Benitoite is associated with a few rare minerals such as black-red Neptunite, snow white Natrolite and brown-yellow Joaquinite . The only source of this rare combination occurs at San Benito, California. A rare cluster of blue Benitoite and black Neptunite on top of a crust of white Natrolite is a treat for collectors. Gems much over one carat are uncommon. The sapphire-blue or colorless crystals are small. Gem quality specimens larger than two carats are rare. Faceted stones are usually under 1 carat, the largest documented stone is 7.8 carats and resides at the Smithsonian. Benitoites sell for over $1000 per carat and the price has been raising rapidly as the deposit has been largely worked out and available gems sold.

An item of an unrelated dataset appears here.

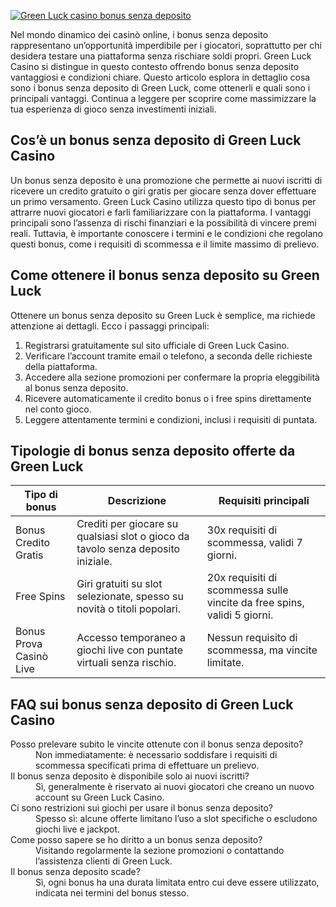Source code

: [![Green Luck casino bonus senza deposito](https://123-caf.pages.dev/gitsignup.png)](https://vrmoo.ru/Bt82HjjY)

<p>Nel mondo dinamico dei casinò online, i bonus senza deposito rappresentano un’opportunità imperdibile per i giocatori, soprattutto per chi desidera testare una piattaforma senza rischiare soldi propri. Green Luck Casino si distingue in questo contesto offrendo bonus senza deposito vantaggiosi e condizioni chiare. Questo articolo esplora in dettaglio cosa sono i bonus senza deposito di Green Luck, come ottenerli e quali sono i principali vantaggi. Continua a leggere per scoprire come massimizzare la tua esperienza di gioco senza investimenti iniziali.</p>  <h2>Cos’è un bonus senza deposito di Green Luck Casino</h2> <p>Un bonus senza deposito è una promozione che permette ai nuovi iscritti di ricevere un credito gratuito o giri gratis per giocare senza dover effettuare un primo versamento. Green Luck Casino utilizza questo tipo di bonus per attrarre nuovi giocatori e farli familiarizzare con la piattaforma. I vantaggi principali sono l’assenza di rischi finanziari e la possibilità di vincere premi reali. Tuttavia, è importante conoscere i termini e le condizioni che regolano questi bonus, come i requisiti di scommessa e il limite massimo di prelievo.</p>  <h2>Come ottenere il bonus senza deposito su Green Luck</h2> <p>Ottenere un bonus senza deposito su Green Luck è semplice, ma richiede attenzione ai dettagli. Ecco i passaggi principali:</p> <ol>   <li>Registrarsi gratuitamente sul sito ufficiale di Green Luck Casino.</li>   <li>Verificare l’account tramite email o telefono, a seconda delle richieste della piattaforma.</li>   <li>Accedere alla sezione promozioni per confermare la propria eleggibilità al bonus senza deposito.</li>   <li>Ricevere automaticamente il credito bonus o i free spins direttamente nel conto gioco.</li>   <li>Leggere attentamente termini e condizioni, inclusi i requisiti di puntata.</li> </ol>  <h2>Tipologie di bonus senza deposito offerte da Green Luck</h2> <table>   <thead>     <tr>       <th>Tipo di bonus</th>       <th>Descrizione</th>       <th>Requisiti principali</th>     </tr>   </thead>   <tbody>     <tr>       <td>Bonus Credito Gratis</td>       <td>Crediti per giocare su qualsiasi slot o gioco da tavolo senza deposito iniziale.</td>       <td>30x requisiti di scommessa, validi 7 giorni.</td>     </tr>     <tr>       <td>Free Spins</td>       <td>Giri gratuiti su slot selezionate, spesso su novità o titoli popolari.</td>       <td>20x requisiti di scommessa sulle vincite da free spins, validi 5 giorni.</td>     </tr>     <tr>       <td>Bonus Prova Casinò Live</td>       <td>Accesso temporaneo a giochi live con puntate virtuali senza rischio.</td>       <td>Nessun requisito di scommessa, ma vincite limitate.</td>     </tr>   </tbody> </table>  <h2>FAQ sui bonus senza deposito di Green Luck Casino</h2> <dl>   <dt>Posso prelevare subito le vincite ottenute con il bonus senza deposito?</dt>   <dd>Non immediatamente: è necessario soddisfare i requisiti di scommessa specificati prima di effettuare un prelievo.</dd>    <dt>Il bonus senza deposito è disponibile solo ai nuovi iscritti?</dt>   <dd>Sì, generalmente è riservato ai nuovi giocatori che creano un nuovo account su Green Luck Casino.</dd>    <dt>Ci sono restrizioni sui giochi per usare il bonus senza deposito?</dt>   <dd>Spesso sì: alcune offerte limitano l’uso a slot specifiche o escludono giochi live e jackpot.</dd>    <dt>Come posso sapere se ho diritto a un bonus senza deposito?</dt>   <dd>Visitando regolarmente la sezione promozioni o contattando l’assistenza clienti di Green Luck.</dd>    <dt>Il bonus senza deposito scade?</dt>   <dd>Sì, ogni bonus ha una durata limitata entro cui deve essere utilizzato, indicata nei termini del bonus stesso.</dd> </dl>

In 2000, Brian Lees of Colorado purchased the site from the long time owners. He brought in a mining crew and worked the mine for five winters. The current owner is now Dave Schreiner who bought the mine from Lees in 2005. Dave's vision was to open up the mine to collectors, since it is probably the most famous gem location in the world, and is on everybody's list of "places to collect." So now thanks to Dave Schreiner, gemstone and mineral collectors alike have that rare opportunity to come and try and find this unique and rare genstone.
California is a virtual cornucopia of gems, with the best known being Tourmaline, Kunzite, Serpentine and Topaz, all available to the public at open mines where you can buy buckets of dirt to dig through. In recent years, top-notch finds have helped restore the region’s splendor.
Serpentine, a green Jade looking material, is considered the State rock and of course Native Gold, a picture of which is shown at the right, is the Official State mineral. Of all the states where gold is found, only Alaska also considers Native Gold to be its State mineral.